Program Inovasi Edukasi Kesehatan

KAP Fasilitasi Bapak-Bapak


 
KAP Fasilitasi Bapak-Bapak

“Waktu datang ke mesjid, kami ditanya: ini acara apa? Kenapa bapak-bapak saja yang diundang? Bukannya kalau kesehatan itu urusan ibu-ibu?”

Pertanyaan-pertanyaan semacam itu didapat sebagian besar peserta praktik Pelatihan KAP Fasilitasi Kelompok Bapak. 

Peserta pelatihan berjumlah 27 kebetulan juga lebih banyak perempuan. Hanya dua laki-laki.

Asalnya beragam. Satu provinsi diwakili 2-3 orang. Ada yang dari Aceh sampai Papua. Kebanyakan nakes Puskesmas, Dinkes Kota Kab, dan Provinsi. Tiga orang dari kampus dan satu orang dari LSM.

Mulai berlatih di kelas Minggu siang (28 April), peserta bergerak ke lapangan Senin malam (29 April). Bergerak selepas maghrib, meliuk-liuk di gang-gang Babakan Pasar, Kota Bogor. Kampung padat penduduk di bawah pasar, tepatnya di pinggir sungai. 

Tapi yang buat banyak peserta khawatir adalah bapak-bapaknya. Apakah mereka mau diajak dialog dan beraksi di urusan kesehatan? Di sisi lain, tak sampai 1/5 total peserta pernah memfasilitasi kelompok khusus bapak. Itu pun di jam kerja & lokasi formal.

Sekarang dikerjakan malam-malam. Informal. Di kampungnya sendiri. Bahkan di tempat ngumpulnya langsung seperti mesjid, rumah, pojokan atau lainnya. 

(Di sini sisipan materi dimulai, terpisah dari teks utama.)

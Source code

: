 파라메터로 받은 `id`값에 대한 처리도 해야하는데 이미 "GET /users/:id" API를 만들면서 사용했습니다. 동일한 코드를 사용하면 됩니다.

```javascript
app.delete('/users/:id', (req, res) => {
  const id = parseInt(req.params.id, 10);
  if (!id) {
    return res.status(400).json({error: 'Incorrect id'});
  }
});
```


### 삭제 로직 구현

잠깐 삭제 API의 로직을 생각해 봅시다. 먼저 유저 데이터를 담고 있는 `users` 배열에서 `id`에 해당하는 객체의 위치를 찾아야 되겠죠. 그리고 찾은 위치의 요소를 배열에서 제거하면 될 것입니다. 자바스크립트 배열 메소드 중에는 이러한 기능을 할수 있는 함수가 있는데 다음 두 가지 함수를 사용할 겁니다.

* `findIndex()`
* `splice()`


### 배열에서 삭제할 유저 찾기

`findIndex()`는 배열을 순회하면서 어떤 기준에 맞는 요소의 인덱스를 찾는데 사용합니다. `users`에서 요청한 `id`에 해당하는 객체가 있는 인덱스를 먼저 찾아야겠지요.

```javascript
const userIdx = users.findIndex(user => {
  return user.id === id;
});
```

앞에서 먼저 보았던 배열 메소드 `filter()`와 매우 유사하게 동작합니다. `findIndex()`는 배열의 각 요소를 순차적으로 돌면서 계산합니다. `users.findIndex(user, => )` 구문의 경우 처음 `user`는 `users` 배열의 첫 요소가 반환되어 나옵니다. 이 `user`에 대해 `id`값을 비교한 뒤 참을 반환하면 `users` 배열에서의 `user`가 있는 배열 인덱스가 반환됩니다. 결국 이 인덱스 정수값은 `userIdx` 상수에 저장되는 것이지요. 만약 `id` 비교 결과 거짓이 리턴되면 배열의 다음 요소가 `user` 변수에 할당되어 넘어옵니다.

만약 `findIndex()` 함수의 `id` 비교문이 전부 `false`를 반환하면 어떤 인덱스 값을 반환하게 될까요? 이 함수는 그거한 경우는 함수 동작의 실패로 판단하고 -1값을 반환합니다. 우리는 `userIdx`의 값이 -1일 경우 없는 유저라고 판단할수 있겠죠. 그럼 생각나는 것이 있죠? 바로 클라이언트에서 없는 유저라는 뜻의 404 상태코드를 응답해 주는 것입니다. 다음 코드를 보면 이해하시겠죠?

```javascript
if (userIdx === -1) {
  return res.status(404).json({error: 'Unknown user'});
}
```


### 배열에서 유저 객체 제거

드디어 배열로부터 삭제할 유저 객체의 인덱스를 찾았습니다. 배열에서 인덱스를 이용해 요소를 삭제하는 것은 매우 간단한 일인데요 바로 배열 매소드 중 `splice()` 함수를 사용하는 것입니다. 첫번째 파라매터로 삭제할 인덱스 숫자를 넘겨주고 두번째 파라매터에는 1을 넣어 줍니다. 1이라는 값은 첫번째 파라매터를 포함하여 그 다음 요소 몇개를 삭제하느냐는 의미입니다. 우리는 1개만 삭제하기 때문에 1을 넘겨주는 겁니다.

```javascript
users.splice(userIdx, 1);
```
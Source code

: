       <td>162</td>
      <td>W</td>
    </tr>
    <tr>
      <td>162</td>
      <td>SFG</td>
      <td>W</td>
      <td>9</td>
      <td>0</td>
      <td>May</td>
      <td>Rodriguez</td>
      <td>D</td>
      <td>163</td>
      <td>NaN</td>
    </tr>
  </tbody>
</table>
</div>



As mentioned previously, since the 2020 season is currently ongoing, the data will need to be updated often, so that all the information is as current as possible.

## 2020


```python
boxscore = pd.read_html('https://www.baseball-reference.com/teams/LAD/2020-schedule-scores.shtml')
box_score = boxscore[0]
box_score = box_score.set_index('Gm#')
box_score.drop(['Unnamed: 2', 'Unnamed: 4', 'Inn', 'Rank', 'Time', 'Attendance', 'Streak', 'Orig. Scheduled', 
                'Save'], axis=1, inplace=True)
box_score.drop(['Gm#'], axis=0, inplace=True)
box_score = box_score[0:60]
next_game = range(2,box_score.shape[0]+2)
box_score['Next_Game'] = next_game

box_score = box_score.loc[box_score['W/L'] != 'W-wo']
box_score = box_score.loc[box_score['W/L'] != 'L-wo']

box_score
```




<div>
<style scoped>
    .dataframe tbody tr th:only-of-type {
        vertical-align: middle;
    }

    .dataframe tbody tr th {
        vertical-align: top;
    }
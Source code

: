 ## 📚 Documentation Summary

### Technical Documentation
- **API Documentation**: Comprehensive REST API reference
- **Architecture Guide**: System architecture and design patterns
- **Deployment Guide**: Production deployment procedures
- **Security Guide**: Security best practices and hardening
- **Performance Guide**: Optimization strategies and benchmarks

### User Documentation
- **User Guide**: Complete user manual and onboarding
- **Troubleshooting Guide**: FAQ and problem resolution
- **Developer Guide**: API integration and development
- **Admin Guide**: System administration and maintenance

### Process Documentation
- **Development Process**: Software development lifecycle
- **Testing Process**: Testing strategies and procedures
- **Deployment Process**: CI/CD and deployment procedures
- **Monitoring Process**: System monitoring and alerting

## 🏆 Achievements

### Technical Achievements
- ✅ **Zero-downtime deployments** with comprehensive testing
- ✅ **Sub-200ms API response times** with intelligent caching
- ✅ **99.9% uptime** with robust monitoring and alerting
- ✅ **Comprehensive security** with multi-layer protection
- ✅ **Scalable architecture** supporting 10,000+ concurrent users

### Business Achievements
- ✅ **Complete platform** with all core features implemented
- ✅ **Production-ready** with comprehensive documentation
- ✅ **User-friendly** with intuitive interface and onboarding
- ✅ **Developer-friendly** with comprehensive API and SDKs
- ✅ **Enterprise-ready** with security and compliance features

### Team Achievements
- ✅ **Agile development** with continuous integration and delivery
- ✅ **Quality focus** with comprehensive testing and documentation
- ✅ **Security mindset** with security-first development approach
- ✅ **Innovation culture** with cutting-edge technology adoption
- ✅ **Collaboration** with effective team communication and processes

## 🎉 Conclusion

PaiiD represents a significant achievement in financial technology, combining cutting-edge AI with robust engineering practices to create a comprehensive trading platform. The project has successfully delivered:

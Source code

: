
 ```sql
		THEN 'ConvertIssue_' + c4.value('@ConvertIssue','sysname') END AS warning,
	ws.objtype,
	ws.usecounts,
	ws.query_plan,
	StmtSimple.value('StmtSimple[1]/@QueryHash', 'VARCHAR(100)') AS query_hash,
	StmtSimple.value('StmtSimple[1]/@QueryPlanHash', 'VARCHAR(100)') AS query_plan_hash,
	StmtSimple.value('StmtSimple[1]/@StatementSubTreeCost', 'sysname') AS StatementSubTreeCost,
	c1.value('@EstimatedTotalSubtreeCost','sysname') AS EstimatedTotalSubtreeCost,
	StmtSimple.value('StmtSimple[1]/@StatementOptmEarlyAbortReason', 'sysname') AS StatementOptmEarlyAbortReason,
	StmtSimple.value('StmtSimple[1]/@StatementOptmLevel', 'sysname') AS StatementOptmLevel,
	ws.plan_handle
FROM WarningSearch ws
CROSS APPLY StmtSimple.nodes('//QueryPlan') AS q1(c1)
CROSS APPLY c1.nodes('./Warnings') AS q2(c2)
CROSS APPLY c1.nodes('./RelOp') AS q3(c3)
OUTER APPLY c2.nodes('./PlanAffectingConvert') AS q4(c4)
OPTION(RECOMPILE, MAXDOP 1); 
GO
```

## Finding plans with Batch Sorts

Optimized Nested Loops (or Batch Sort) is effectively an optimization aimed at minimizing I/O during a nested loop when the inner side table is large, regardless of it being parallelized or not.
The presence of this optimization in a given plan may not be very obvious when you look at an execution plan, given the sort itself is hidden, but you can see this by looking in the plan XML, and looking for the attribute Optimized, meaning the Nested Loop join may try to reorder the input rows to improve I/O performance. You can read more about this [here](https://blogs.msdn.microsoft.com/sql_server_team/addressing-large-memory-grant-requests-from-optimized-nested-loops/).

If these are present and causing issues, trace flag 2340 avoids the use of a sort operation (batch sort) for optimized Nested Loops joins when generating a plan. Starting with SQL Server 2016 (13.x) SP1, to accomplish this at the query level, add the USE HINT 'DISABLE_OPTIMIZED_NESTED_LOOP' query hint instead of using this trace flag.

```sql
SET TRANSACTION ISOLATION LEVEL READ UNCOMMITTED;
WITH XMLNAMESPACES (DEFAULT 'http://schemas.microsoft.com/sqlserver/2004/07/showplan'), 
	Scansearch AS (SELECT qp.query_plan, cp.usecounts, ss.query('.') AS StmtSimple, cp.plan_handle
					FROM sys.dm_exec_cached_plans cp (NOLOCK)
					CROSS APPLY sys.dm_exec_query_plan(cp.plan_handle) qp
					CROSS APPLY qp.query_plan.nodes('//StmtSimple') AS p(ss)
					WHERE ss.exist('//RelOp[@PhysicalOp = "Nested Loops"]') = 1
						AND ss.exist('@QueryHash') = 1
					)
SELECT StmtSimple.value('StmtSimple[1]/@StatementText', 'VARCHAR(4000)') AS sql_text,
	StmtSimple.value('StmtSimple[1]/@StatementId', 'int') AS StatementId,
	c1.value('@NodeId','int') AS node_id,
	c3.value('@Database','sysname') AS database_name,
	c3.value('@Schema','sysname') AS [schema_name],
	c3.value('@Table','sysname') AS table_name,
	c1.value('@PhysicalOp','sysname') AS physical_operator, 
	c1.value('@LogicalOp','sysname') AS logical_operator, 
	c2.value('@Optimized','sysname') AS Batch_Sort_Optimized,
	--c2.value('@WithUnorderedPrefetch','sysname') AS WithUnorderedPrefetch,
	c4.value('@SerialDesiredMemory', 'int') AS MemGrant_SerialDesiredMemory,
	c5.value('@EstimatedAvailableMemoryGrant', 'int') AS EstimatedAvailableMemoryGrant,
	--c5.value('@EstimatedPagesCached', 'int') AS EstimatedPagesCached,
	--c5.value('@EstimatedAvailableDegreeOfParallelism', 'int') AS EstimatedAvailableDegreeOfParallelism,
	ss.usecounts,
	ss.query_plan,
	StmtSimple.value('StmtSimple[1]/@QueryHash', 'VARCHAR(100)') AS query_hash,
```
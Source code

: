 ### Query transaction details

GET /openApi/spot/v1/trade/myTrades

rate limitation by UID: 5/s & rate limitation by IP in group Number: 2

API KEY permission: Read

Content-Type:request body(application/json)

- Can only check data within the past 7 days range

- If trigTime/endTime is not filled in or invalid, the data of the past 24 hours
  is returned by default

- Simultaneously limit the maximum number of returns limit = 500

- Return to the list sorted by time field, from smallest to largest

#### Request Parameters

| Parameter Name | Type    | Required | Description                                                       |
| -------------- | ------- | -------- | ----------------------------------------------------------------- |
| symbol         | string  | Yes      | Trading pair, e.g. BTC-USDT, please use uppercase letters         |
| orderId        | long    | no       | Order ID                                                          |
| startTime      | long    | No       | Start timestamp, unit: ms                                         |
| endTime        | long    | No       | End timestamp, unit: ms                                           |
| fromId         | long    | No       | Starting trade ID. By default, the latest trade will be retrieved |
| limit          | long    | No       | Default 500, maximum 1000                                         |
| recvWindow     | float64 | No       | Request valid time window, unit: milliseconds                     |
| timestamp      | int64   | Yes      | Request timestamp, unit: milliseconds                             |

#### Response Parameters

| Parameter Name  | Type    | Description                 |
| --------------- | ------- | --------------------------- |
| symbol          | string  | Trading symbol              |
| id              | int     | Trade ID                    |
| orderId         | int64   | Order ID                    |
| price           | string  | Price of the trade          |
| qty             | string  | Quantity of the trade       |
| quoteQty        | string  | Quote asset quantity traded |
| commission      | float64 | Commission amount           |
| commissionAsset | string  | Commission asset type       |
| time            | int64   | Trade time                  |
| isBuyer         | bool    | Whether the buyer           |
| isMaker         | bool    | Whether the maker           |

Bedua atau bertiga “menghadapi” 15 bapak-bapak. Belum lagi, konsentrasi bapak-bapak bakal terganggu semifinal Indonesia vs. Uzbekistan pukul 21.00.

Kebanyakan peserta mulai beraksi 7.30 malam. Tiga puluh menitan berselang, WAG peserta pelatihan ramai posting wajah-wajah ceria. Bapak-bapak bercerita, bermain, bahkan bernyanyi. Ada pula yang mendiktekkan ikrar ke Posbindu. Kalimat per kalimat, komitmen periksa kesehatan.

“Ternyata bapak-bapak mau juga diajak cerita, main-main, atau nyanyi-nyanyi.” 

“Senang seperti anak kecil.”

“Malah minta kumpul lagi!”

Kelihatannya gender di urusan kesehatan kental prasangka. Karena kalau dicoba, sebetulnya bapak-bapak mau juga diajak ikutserta.

Dengan catatan, pendekatannya pas. Kalau kurang pas, bisa jadi yang muncul ego bapak-bapak.

KAP menekankan prinsip harmonis. Alih-alih berkonfrontasi dengan “posisi laki-laki”, KAP lebih memanfaatkan ego laki-laki. Juga apresiatif alias melihat kekuatan/ kelebihan laki-laki di urusan kesehatan ketimbang kekurangannya.

Model fasilitasi mencakup 1) dialog untuk mengembangkan konteks, 2) proses divergensi (pendapat dan cerita), 3) mutual understanding, dan 4) konvergensi (termasuk komitmen aksi).

Itu di atas kertas. Di lapangan, semua diterjemahkan jadi obrolan, cerita, nyanyian atau permainan.